Why Do We Remember Song Lyrics From 40 Years Ago, But Can’t Remember Our Paypal Password?

Why Do We Remember Song Lyrics Easier Than Important Passwords?


This morning in the shower, I sang Joni Mitchell’s 1974 song “People’s Parties” from start to finish from memory, a song easily I first listened to more than thirty-odd years ago.  Granted, it’s a relatively short song (I say this because with the potential of another California drought looming, I don’t want to end up warbling “Stairway to Heaven” while the crops in the field wither and die), but I sang the entire song from memory while I can’t even remember the numbers on my current license plate.


“Photo beauty gets attention – then her eye paints running down.

She’s got a rose in her teeth and a lampshade crown”.



I got to wondering why we are able to remember obscure (albeit still relevant and bitingly satirical) while many day to day certainly more important and data and information seems unremarkably easy to just disappear from my head.  Why does this happen?  To answer this question, we’re going to have look inside of your brain, or what’s left of it.


Memory itself is composed of three storage systems. They’re spread across three networks and each has a different responsibility in the memory making process. These three networks are encoding, long-term memory, and recall. Encoding is the first step in creating memories. The process of laying down memories begins with attention, where a memorable event causes neurons to be stimulated more frequently.

Things like emotions tend to increase the attention. The emotional side of an event is processed on an unconscious pathway in the brain. There are a total of four types of encoding: acoustic, visual, tactile, and semantic. Encoding for short-term memory storage heavily relies on acoustic encoding (the kind you used to hear on, say “MTV Unplugged” . Long-term memory encoding relies mostly, but not exclusively, on semantic encoding.

Because human memory is fundamentally associative, new pieces of information are more easy to remember when associated with knowledge we already have anchored in memory.

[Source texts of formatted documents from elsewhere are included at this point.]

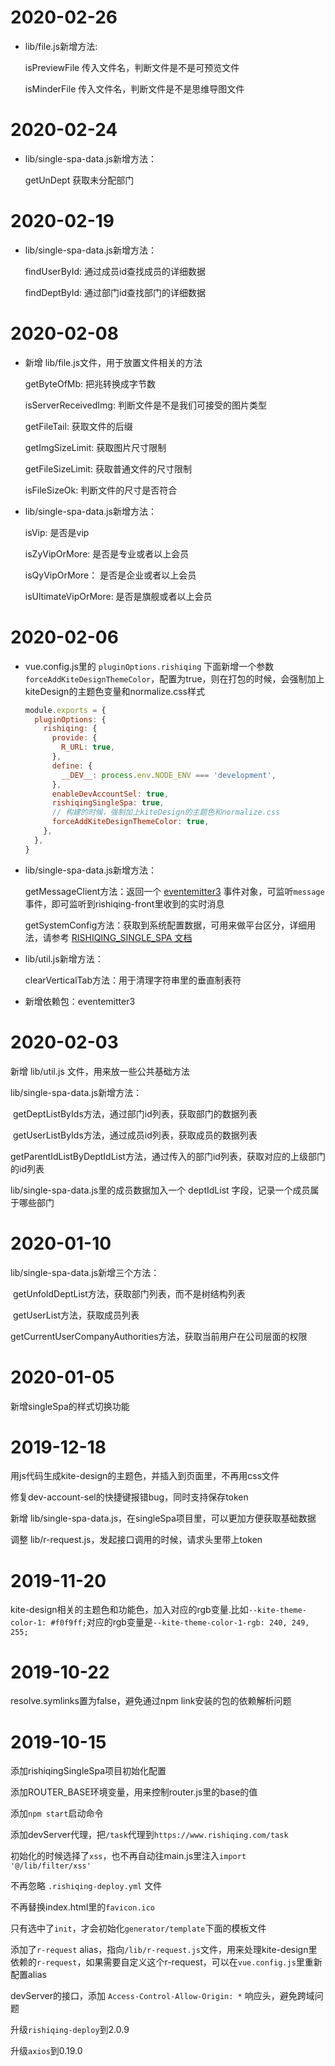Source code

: # 2020-02-26

* lib/file.js新增方法:

  isPreviewFile 传入文件名，判断文件是不是可预览文件

  isMinderFile 传入文件名，判断文件是不是思维导图文件

# 2020-02-24

* lib/single-spa-data.js新增方法：

  getUnDept 获取未分配部门

# 2020-02-19

* lib/single-spa-data.js新增方法：

  findUserById: 通过成员id查找成员的详细数据

  findDeptById: 通过部门id查找部门的详细数据

# 2020-02-08

* 新增 lib/file.js文件，用于放置文件相关的方法

  getByteOfMb: 把兆转换成字节数

  isServerReceivedImg: 判断文件是不是我们可接受的图片类型

  getFileTail: 获取文件的后缀

  getImgSizeLimit: 获取图片尺寸限制

  getFileSizeLimit: 获取普通文件的尺寸限制

  isFileSizeOk: 判断文件的尺寸是否符合

* lib/single-spa-data.js新增方法：

  isVip: 是否是vip

  isZyVipOrMore: 是否是专业或者以上会员

  isQyVipOrMore： 是否是企业或者以上会员

  isUltimateVipOrMore: 是否是旗舰或者以上会员



# 2020-02-06

* vue.config.js里的 `pluginOptions.rishiqing` 下面新增一个参数`forceAddKiteDesignThemeColor`，配置为true，则在打包的时候，会强制加上 kiteDesign的主题色变量和normalize.css样式

  ```js
  module.exports = {
    pluginOptions: {
      rishiqing: {
        provide: {
          R_URL: true,
        },
        define: {
          __DEV__: process.env.NODE_ENV === 'development',
        },
        enableDevAccountSel: true,
        rishiqingSingleSpa: true,
        // 构建的时候，强制加上kiteDesign的主题色和normalize.css
        forceAddKiteDesignThemeColor: true,
      },
    },
  }
  ```



* lib/single-spa-data.js新增方法：

  getMessageClient方法：返回一个 [eventemitter3](https://www.npmjs.com/package/eventemitter3) 事件对象，可监听`message`事件，即可监听到rishiqing-front里收到的实时消息

  getSystemConfig方法：获取到系统配置数据，可用来做平台区分，详细用法，请参考 [RISHIQING_SINGLE_SPA 文档](doc/RISHIQING_SINGLE_SPA.md)

* lib/util.js新增方法：

  clearVerticalTab方法：用于清理字符串里的垂直制表符

* 新增依赖包：eventemitter3

# 2020-02-03

新增 lib/util.js 文件，用来放一些公共基础方法

lib/single-spa-data.js新增方法：

​	getDeptListByIds方法，通过部门id列表，获取部门的数据列表

​	getUserListByIds方法，通过成员id列表，获取成员的数据列表

​	getParentIdListByDeptIdList方法，通过传入的部门id列表，获取对应的上级部门的id列表

lib/single-spa-data.js里的成员数据加入一个 deptIdList 字段，记录一个成员属于哪些部门

# 2020-01-10

lib/single-spa-data.js新增三个方法：

​    getUnfoldDeptList方法，获取部门列表，而不是树结构列表

​    getUserList方法，获取成员列表

​    getCurrentUserCompanyAuthorities方法，获取当前用户在公司层面的权限

# 2020-01-05

新增singleSpa的样式切换功能

# 2019-12-18

用js代码生成kite-design的主题色，并插入到页面里，不再用css文件

修复dev-account-sel的快捷键报错bug，同时支持保存token

新增 lib/single-spa-data.js，在singleSpa项目里，可以更加方便获取基础数据

调整 lib/r-request.js，发起接口调用的时候，请求头里带上token

# 2019-11-20
kite-design相关的主题色和功能色，加入对应的rgb变量.比如`--kite-theme-color-1: #f0f9ff;`对应的rgb变量是`--kite-theme-color-1-rgb: 240, 249, 255;`

# 2019-10-22
resolve.symlinks置为false，避免通过npm link安装的包的依赖解析问题

# 2019-10-15

添加rishiqingSingleSpa项目初始化配置

添加ROUTER_BASE环境变量，用来控制router.js里的base的值

添加`npm start`启动命令

添加devServer代理，把`/task`代理到`https://www.rishiqing.com/task`

初始化的时候选择了`xss`，也不再自动往main.js里注入`import '@/lib/filter/xss'`

不再忽略 `.rishiqing-deploy.yml` 文件

不再替换index.html里的`favicon.ico`

只有选中了`init`，才会初始化`generator/template`下面的模板文件

添加了`r-request` alias，指向`/lib/r-request.js`文件，用来处理kite-design里依赖的`r-request`，如果需要自定义这个r-request，可以在`vue.config.js`里重新配置alias

devServer的接口，添加 `Access-Control-Allow-Origin: *` 响应头，避免跨域问题

升级`rishiqing-deploy`到2.0.9

升级`axios`到0.19.0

The next network is long-term memory, which was previously mentioned. There are two kinds of memories storages within this warehouse: episodic memory and semantic memory. When important personal events, and the feelings that are associated with these kinds of events, take place, they are stored in the episodic memory system.

Semantic memory is the long-term warehouse that holds silly facts we can recall when asked. For example: when did Christopher Columbus discover America? I’m sure you’re screaming the rhyme we’re all taught in grade school: “In 1492, Columbus sailed the ocean blue!” This system is responsible for storing school-related learning, and the chart position peak of all the songs from “Saturday NightFever” (essentially all number one, but I digress).  that we’ve been able to memorize.

The last network is the recall network, or the recall system. This network is responsible for finding the information stored within your brain. When I asked you about good ol’ Christopher, the answer most like popped in your head a second or two after you read the question, or maybe the famous grade school rhyme popped in your head instead of just the date. The recall system activates our higher-order thinking skills in order to help us find the answer.

Why can you remember lyrics over names of second cousins, bank account numbers, passwords and obviously way more salient info (well, maybe not second cousins)? The truth is we are more interested in those song lyrics than the password we once assigned to our myspace account. Music is written to help people form connections with the different pieces. When you hear a song that fits perfectly with an emotion you may be feeling, often times your brain will store that information and recall it when in a similar situation later on. Is the music industry brainwashing us? Not really, our mind is just a very interesting part of what makes us who we are.